Filter the listing below down to the lines containing the word "kchanguk".

*** Opening of Entries supplied ***

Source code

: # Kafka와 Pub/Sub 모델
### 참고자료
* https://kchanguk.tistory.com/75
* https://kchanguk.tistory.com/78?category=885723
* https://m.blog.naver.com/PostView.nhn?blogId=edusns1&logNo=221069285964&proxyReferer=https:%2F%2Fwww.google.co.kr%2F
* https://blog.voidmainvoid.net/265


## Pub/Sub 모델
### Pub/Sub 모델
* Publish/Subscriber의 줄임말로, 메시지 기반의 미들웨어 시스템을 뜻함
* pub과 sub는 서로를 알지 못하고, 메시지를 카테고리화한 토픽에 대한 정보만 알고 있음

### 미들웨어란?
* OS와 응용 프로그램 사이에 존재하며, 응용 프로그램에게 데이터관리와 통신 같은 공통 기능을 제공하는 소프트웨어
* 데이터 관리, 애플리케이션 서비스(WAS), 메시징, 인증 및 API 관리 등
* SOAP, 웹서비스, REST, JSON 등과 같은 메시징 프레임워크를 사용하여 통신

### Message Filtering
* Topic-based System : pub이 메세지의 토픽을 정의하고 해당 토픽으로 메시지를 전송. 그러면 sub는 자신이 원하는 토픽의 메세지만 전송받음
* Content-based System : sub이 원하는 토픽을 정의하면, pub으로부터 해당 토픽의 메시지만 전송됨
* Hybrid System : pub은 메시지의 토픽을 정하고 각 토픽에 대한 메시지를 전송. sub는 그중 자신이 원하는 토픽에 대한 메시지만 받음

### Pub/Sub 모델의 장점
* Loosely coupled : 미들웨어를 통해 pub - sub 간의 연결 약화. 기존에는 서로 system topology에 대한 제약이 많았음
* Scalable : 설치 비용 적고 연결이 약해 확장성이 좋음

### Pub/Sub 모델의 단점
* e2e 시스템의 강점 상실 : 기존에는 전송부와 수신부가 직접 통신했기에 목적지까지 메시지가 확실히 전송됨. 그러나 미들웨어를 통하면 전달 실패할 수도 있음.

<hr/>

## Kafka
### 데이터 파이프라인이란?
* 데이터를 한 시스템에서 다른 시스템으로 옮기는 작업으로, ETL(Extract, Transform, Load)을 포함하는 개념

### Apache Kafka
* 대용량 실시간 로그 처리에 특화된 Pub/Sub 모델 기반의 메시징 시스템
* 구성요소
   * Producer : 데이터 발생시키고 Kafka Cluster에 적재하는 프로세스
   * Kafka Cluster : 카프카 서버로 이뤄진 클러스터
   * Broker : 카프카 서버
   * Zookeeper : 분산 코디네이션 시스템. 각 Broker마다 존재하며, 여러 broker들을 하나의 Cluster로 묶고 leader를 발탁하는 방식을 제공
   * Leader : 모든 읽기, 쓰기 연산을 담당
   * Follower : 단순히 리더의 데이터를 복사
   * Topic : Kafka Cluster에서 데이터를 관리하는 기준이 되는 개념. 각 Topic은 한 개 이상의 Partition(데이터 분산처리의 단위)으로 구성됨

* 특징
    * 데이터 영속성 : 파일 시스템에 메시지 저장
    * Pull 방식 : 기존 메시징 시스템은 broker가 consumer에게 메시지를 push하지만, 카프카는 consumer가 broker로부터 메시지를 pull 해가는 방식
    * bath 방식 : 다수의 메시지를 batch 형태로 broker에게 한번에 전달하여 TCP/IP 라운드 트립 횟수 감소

*** Close of Entries supplied ***

*Answer:*
* https://kchanguk.tistory.com/75
* https://kchanguk.tistory.com/78?category=885723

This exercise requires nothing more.